╭──

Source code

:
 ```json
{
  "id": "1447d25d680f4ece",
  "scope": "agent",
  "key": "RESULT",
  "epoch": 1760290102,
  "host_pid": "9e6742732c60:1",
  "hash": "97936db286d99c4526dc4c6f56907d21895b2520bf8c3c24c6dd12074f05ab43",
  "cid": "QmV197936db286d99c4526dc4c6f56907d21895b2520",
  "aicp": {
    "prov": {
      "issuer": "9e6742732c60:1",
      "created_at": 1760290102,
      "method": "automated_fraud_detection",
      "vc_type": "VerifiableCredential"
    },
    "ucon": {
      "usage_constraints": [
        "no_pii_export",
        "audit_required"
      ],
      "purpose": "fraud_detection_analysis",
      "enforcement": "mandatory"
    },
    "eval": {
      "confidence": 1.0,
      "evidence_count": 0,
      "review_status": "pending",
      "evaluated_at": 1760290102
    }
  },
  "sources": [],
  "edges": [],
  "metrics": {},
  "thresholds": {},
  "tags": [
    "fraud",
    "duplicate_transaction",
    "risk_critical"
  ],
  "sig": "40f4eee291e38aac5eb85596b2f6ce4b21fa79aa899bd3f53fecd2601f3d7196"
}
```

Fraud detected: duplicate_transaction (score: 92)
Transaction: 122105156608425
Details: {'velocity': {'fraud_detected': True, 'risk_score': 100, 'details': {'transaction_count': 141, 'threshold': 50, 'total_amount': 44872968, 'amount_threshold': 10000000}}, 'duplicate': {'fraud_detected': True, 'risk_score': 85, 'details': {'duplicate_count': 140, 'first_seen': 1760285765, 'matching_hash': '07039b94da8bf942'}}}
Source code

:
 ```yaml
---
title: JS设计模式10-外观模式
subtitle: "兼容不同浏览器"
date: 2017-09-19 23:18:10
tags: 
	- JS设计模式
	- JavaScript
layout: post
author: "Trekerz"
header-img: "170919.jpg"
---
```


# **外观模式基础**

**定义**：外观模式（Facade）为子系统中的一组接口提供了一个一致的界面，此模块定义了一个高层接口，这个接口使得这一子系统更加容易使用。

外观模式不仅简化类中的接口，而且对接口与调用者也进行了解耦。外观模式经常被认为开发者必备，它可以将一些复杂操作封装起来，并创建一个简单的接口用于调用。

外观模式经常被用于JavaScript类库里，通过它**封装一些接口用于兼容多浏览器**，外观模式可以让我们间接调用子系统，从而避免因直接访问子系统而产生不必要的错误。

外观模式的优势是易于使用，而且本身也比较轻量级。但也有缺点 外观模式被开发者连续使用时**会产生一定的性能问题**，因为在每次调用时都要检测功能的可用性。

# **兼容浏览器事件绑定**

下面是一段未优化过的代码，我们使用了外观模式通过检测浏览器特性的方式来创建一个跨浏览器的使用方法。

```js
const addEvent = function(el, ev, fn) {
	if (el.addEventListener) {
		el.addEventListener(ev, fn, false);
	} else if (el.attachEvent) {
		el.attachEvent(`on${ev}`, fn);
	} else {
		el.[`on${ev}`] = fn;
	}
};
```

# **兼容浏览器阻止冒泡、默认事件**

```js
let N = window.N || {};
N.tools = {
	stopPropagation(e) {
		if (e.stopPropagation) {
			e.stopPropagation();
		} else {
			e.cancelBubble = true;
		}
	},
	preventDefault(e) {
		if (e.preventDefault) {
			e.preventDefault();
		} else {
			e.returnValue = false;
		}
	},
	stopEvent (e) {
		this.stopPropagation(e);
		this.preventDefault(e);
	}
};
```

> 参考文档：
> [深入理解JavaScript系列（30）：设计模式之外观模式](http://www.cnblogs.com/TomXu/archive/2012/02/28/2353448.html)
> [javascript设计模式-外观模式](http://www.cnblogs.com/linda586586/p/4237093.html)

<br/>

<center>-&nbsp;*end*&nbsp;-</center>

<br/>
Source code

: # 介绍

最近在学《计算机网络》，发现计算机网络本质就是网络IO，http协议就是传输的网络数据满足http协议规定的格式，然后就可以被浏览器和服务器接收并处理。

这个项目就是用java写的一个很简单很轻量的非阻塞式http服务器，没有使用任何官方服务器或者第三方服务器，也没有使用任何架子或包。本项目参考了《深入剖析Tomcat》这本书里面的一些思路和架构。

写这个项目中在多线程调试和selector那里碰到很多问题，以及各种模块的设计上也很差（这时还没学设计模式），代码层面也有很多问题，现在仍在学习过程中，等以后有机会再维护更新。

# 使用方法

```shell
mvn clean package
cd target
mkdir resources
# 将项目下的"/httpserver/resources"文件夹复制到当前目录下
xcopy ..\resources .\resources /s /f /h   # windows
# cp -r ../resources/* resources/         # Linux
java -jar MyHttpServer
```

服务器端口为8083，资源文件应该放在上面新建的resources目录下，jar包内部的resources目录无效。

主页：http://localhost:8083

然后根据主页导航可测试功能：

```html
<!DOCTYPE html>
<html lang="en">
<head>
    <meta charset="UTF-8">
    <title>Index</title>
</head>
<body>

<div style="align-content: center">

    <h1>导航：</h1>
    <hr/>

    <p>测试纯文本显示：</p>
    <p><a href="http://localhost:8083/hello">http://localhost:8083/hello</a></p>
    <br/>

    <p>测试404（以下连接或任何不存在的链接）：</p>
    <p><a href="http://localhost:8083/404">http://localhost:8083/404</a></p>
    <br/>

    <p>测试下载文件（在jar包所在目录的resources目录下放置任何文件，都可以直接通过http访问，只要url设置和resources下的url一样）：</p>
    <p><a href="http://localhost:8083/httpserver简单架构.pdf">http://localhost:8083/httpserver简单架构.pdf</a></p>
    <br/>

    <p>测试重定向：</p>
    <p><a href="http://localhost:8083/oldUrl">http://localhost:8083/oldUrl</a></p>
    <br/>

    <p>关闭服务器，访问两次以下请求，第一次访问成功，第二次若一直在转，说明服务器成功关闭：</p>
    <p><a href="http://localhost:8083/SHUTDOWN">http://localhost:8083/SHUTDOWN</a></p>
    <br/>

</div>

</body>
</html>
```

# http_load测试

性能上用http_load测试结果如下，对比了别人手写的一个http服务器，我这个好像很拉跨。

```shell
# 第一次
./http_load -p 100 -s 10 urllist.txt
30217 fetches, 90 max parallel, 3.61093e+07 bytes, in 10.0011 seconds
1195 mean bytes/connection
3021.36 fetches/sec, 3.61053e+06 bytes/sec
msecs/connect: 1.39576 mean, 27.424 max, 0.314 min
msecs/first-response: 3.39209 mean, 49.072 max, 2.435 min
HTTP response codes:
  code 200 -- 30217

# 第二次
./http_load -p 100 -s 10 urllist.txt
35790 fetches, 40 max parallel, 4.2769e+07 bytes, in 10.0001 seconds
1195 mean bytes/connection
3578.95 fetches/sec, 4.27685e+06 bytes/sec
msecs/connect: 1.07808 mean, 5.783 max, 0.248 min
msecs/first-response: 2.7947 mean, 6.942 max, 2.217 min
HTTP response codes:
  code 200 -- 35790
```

╰──

Say how many lines of the entries hold the string "bytes". Nothing but the number should be given.

6